• [Directions]
Emit a verbatim copy of the lines below from the line with "- [Screenshot](#screenshot)" through the line with "Might use [COVID19Tracking](https://twitter.com/COVID19Tracking)", excluding pictures and everything outside that range.

....................

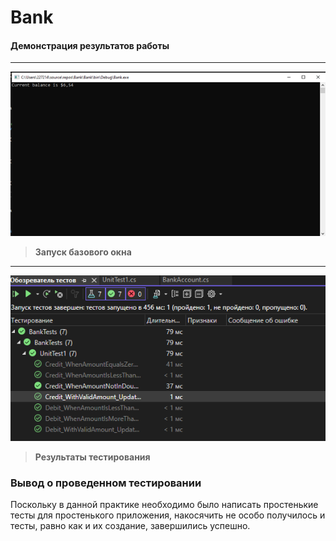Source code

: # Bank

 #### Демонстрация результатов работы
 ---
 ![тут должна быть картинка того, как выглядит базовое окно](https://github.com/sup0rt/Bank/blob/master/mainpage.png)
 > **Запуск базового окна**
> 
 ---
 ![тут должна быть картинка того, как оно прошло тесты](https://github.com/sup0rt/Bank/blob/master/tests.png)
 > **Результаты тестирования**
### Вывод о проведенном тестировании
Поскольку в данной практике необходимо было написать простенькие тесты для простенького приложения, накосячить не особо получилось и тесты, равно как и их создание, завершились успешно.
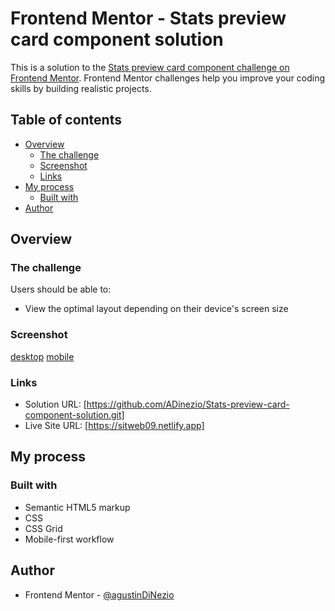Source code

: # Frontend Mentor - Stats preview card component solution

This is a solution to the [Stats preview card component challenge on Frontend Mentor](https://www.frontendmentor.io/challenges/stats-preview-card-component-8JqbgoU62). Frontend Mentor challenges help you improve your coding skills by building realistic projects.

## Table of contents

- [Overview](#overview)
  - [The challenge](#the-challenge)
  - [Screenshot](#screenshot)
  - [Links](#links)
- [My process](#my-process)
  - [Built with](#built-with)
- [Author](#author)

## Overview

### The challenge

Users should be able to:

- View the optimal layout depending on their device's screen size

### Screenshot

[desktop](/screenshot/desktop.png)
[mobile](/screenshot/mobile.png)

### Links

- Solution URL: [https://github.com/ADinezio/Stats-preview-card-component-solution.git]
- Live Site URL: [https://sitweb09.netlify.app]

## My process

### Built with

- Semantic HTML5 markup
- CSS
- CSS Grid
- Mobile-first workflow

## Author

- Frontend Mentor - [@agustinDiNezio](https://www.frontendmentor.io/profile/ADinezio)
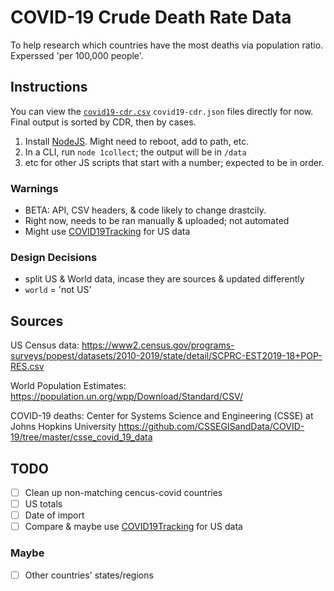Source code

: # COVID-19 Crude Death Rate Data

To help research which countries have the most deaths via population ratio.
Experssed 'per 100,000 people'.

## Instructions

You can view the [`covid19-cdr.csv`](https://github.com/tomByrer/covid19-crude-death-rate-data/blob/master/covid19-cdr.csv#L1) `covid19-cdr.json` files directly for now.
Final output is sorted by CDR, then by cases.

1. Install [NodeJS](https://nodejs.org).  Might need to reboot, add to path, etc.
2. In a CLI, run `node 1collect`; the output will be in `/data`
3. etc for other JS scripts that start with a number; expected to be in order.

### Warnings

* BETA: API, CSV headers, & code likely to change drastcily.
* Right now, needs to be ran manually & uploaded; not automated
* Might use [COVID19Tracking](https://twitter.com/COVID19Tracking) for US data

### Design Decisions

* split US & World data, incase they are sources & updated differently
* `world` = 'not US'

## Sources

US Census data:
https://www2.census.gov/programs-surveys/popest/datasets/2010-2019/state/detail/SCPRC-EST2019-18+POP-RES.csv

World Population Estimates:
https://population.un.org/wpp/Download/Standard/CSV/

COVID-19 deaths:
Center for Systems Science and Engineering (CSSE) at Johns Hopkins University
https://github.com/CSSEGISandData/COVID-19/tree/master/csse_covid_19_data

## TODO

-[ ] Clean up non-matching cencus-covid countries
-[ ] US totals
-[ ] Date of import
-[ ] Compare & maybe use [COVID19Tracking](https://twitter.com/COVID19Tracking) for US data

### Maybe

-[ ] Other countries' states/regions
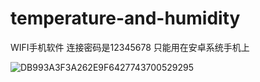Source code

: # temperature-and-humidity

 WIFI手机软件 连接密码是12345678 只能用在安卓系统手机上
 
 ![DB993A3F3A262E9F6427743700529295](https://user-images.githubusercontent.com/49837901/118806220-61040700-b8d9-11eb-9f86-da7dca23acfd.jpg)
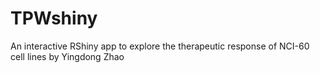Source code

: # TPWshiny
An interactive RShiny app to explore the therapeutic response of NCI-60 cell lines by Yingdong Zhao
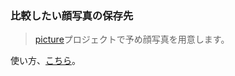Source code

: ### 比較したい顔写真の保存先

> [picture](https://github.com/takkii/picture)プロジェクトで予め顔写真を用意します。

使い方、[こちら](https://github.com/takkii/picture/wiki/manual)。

....................

• [Exercise answer]
  - [Screenshot](#screenshot)
  - [Links](#links)
- [My process](#my-process)
  - [Built with](#built-with)
- [Author](#author)

## Overview

### The challenge

Users should be able to:

- View the optimal layout depending on their device's screen size

### Screenshot

[desktop](/screenshot/desktop.png)
[mobile](/screenshot/mobile.png)

### Links

- Solution URL: [https://github.com/ADinezio/Stats-preview-card-component-solution.git]
- Live Site URL: [https://sitweb09.netlify.app]

## My process

### Built with

- Semantic HTML5 markup
- CSS
- CSS Grid
- Mobile-first workflow

## Author

- Frontend Mentor - [@agustinDiNezio](https://www.frontendmentor.io/profile/ADinezio)
Source code

: # COVID-19 Crude Death Rate Data

To help research which countries have the most deaths via population ratio.
Experssed 'per 100,000 people'.

## Instructions

You can view the [`covid19-cdr.csv`](https://github.com/tomByrer/covid19-crude-death-rate-data/blob/master/covid19-cdr.csv#L1) `covid19-cdr.json` files directly for now.
Final output is sorted by CDR, then by cases.

1. Install [NodeJS](https://nodejs.org).  Might need to reboot, add to path, etc.
2. In a CLI, run `node 1collect`; the output will be in `/data`
3. etc for other JS scripts that start with a number; expected to be in order.

### Warnings

* BETA: API, CSV headers, & code likely to change drastcily.
* Right now, needs to be ran manually & uploaded; not automated
* Might use [COVID19Tracking](https://twitter.com/COVID19Tracking) for US data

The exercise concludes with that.